It's been an eternity since I blogged...but today seems a good time to start again. It's January, after all, and isn't that when we're supposed to start doing all the things we know we really should be doing? Anyway, here I am, spending time with my Dad in the hospital as he recovers from hip replacement surgery. This is day 2 of the recovery, and so far it's just a lot of sitting, pain management, and slow movements. He's been able to walk down the hallway about fifty feet or so at a time, using a walker, and very small steps. It's amazing that just the other day, his leg wasn't even attached.
I keep thinking about something a friend told me a few years back when I was wrestling with the prospect of accompanying my Grandma back to her old place in Arizona after Grandpa died. She had spent the summer with us in NY, and had to go home for the first time alone, and deal with all kinds of mail. A whole bin full of sympathy cards, bills, notifications about forms that needed to be filed to facilitate the transfer of Grandpa's assets into her name...just life stuff. I counted about 70 greeting cards, if I remember correctly...and all we could do was open a few at a time, read the handwritten sentiments, and cry a for a while. He was so loved by so many people.
Back to what my friend said. As I was deciding whether or not I was up for the trip, for the pain of being here to see my Grandma try to figure out how to reenter her life without him, I was bemoaning the dilemma with someone who was kind enough to listen, and wise enough to talk some sense into me. He told me this was real life, and that I needed to walk through it. He told me that when his father was dying, and he was having to help him do all kinds of things a son should never have to help his father do, he spent every moment trying to avoid it...trying to do anything but be in that horrible moment. Looking back, he said, he would not trade any of it. Moments of the gritty reality of life aren't common for most of us...we live relatively untremulous lives. But this, he said, this time with my grandmother would never come again. I had to go.

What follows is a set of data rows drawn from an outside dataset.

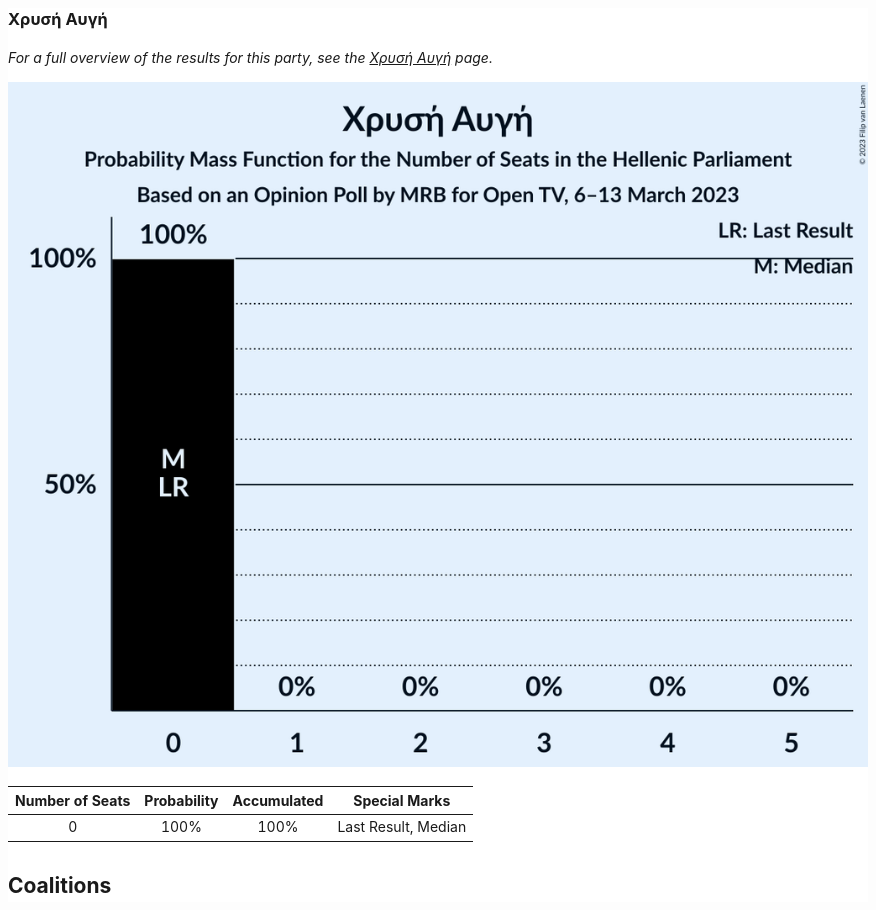 
### Χρυσή Αυγή

*For a full overview of the results for this party, see the [Χρυσή Αυγή](party-χρυσήαυγή.html) page.*

![Graph with seats probability mass function not yet produced](2023-03-13-MRB-seats-pmf-χρυσήαυγή.png "Seats Probability Mass Function")

| Number of Seats | Probability | Accumulated | Special Marks |
|:---------------:|:-----------:|:-----------:|:-------------:|
| 0 | 100% | 100% | Last Result, Median |


## Coalitions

So I did, and I'm glad. It hurts to remember how difficult that week was, and Steve can attest to the phone calls I made to him daily during which I wept, and wished I could be anywhere but there. It was horrible, but it was real. My friend was right. I would have regretted it for the rest of my life if I hadn't been there with my Grandmother.
And this, I think, although substantially less invasive to my life (I haven't just lost my Grandfather) is another "real life" moment. My Dad just had major surgery, a piece of his body cut out and replaced with metal and plastic, and another several months of slow progressing recovery to look forward to. All of us - the whole family - have been here, in and out, assuring ourselves that he's going to be okay. And he is. But it still feels like we have to keep checking.
I realized today that I don't care about my job. I care about this. About being there for my family, about having this as a reason to step out of the busyness of life, the mess we create for ourselves with appointments and deadlines, and just be here with the people we love until they fall asleep with us watching.